Once PHI has been adequately de-identified, it is no longer protected by the Privacy Rule. This means that you can disclose this information to anyone without authorization. 

However, codes and other data used to re-identify coded or de-identified PHI are considered PHI if disclosed. But these codes are not considered PHI if they are not related to and cannot be used to identify patients without an appropriate mechanism (which cannot be disclosed).

When using or disclosing  de-identified PHI (or limited data sets), don’t share codes or other data that can be used to identify a patient.

You can also use a limited data set without patient authorization for the following purposes: healthcare operations, research, or public health. A limited data set is similar to de-identified data, except the limited data set can exclude the following information:

  • Geographic subdivisions smaller than a state
  • Elements of date except for year (e.g., birth date, admission date, death date, discharge date)
  • Ages over 89 and dates indicative of such age
  • Other unique identifying numbers, characteristics, or codes

But if you disclose the limited data set outside of your organization, make sure to have a data use agreement in place with the organization receiving this data. Your data use agreement must include:

  • Permissible uses and disclosures
  • Establish authorized parties/organizations
  • Duty to safeguard PHI
  • Duty to report security incidents/impermissible disclosures
  • Agreement to not identify or contact the individuals referred to in the data

If this outside organization is one of your business associates, then your business associate agreement (BAA) can be used as a data use agreement.


DATA RETENTION POLICY

In addition to knowing how you can use and disclose data, make sure your organization implements a data retention policy. Start by deciding how long data needs to be kept and when it should be deleted. Specifically, you need to determine how long data needs to be stored for regulatory purposes and how long you need to store the data.

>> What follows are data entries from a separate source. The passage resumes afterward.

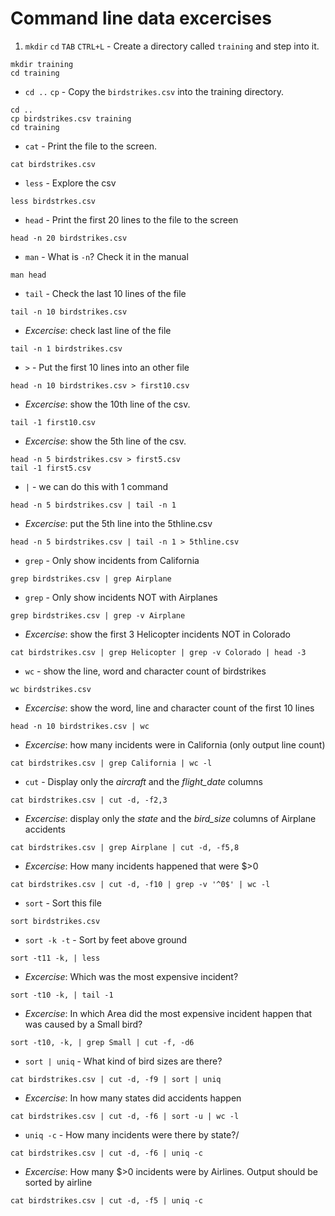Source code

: # Command line data excercises

1. `mkdir` `cd` `TAB` `CTRL+L` -
Create a directory called `training` and step into it.
```
mkdir training
cd training
```

* `cd ..` `cp` -
Copy the `birdstrikes.csv` into the training directory.
```
cd ..
cp birdstrikes.csv training
cd training
```

* `cat` -
Print the file to the screen.
```
cat birdstrikes.csv
```

* `less` -
Explore the csv
```
less birdstrkes.csv
```

* `head` -
Print the first 20 lines to the file to the screen
```
head -n 20 birdstrikes.csv
```
* `man` -
What is `-n`? Check it in the manual
```
man head
```

* `tail` -
Check the last 10 lines of the file
```
tail -n 10 birdstrikes.csv
```

* *Excercise*:
check last line of the file
```
tail -n 1 birdstrikes.csv
```

* `>` -
Put the first 10 lines into an other file
```
head -n 10 birdstrikes.csv > first10.csv
```

* *Excercise*:
show the 10th line of the csv.
```
tail -1 first10.csv
```

* *Excercise*: show the 5th line of the csv.
```
head -n 5 birdstrikes.csv > first5.csv
tail -1 first5.csv
```

* `|` -
we can do this with 1 command
```
head -n 5 birdstrikes.csv | tail -n 1
```

* *Excercise*:
put the 5th line into the 5thline.csv
```
head -n 5 birdstrikes.csv | tail -n 1 > 5thline.csv
```

* `grep` -
Only show incidents from California
```
grep birdstrikes.csv | grep Airplane
```
* `grep` -
Only show incidents NOT with Airplanes
```
grep birdstrikes.csv | grep -v Airplane
```

* *Excercise*:
show the first 3 Helicopter incidents NOT in Colorado
```
cat birdstrikes.csv | grep Helicopter | grep -v Colorado | head -3
```

* `wc` -
show the line, word and character count of birdstrikes
```
wc birdstrikes.csv
```

* *Excercise*:
show the word, line and character count of the first 10 lines
```
head -n 10 birdstrikes.csv | wc
```

* *Excercise*:
how many incidents were in California (only output line count)
```
cat birdstrikes.csv | grep California | wc -l
```

* `cut` -
Display only the *aircraft* and the *flight_date* columns
```
cat birdstrikes.csv | cut -d, -f2,3
```

* *Excercise*:
display only the *state* and the *bird_size* columns of Airplane accidents
```
cat birdstrikes.csv | grep Airplane | cut -d, -f5,8
```

* *Excercise*:
How many incidents happened that were $>0
```
cat birdstrikes.csv | cut -d, -f10 | grep -v '^0$' | wc -l
```

* `sort` -
Sort this file
```
sort birdstrikes.csv
```

* `sort -k -t` -
Sort by feet above ground
```
sort -t11 -k, | less
```

* *Excercise*:
Which was the most expensive incident?
```
sort -t10 -k, | tail -1
```

* *Excercise*:
In which Area did the most expensive incident happen that was caused by a Small bird?
```
sort -t10, -k, | grep Small | cut -f, -d6
```

* `sort | uniq` -
What kind of bird sizes are there?
```
cat birdstrikes.csv | cut -d, -f9 | sort | uniq
```

* *Excercise*:
In how many states did accidents happen
```
cat birdstrikes.csv | cut -d, -f6 | sort -u | wc -l
```

* `uniq -c` -
How many incidents were there by state?/
```
cat birdstrikes.csv | cut -d, -f6 | uniq -c
```

* *Excercise*:
How many $>0 incidents were by Airlines. Output should be sorted by airline
```
cat birdstrikes.csv | cut -d, -f5 | uniq -c
```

HIPAA retention requirements require you to keep the data for 7 years, though individual states may require longer retention. If you decide to keep data after 7 years (or however long your state requires), you need to protect it for 50 years after the patient has died. Due to these regulations, organizations often choose to destroy and/or delete data after this time period.

Permanently destroying electronic data may require a few different techniques, depending on how you want it done and whether you want to reuse the media where the data is stored. Here are a few techniques to securely delete your data:


OVERRIDING/CLEARING

Overriding data runs over the data with a sequence of 1’s (some methods use a different set of binary sequences to ensure all the data has been overwritten). There still could be some type of recoverable data on the media, so this method may not be the most secure.


DEGAUSSING

This method is useful if you have magnet tapes and hard drives. Degaussing uses a powerful magnet to erase data on magnetic media. This method is particularly helpful if you want to reuse the media.


PHYSICAL DESTRUCTION

This is one of the most secure methods to permanently delete data. If you don’t plan to use the media again, it’s highly recommended you physically destroy it. You can go to companies that have industrial-sized shredders to dispose of larger hardware. Some types of media require physical destruction for secure data deletion. Solid state drives (SSD) and optical media like DVDs and CDs generally must be destroyed physically. 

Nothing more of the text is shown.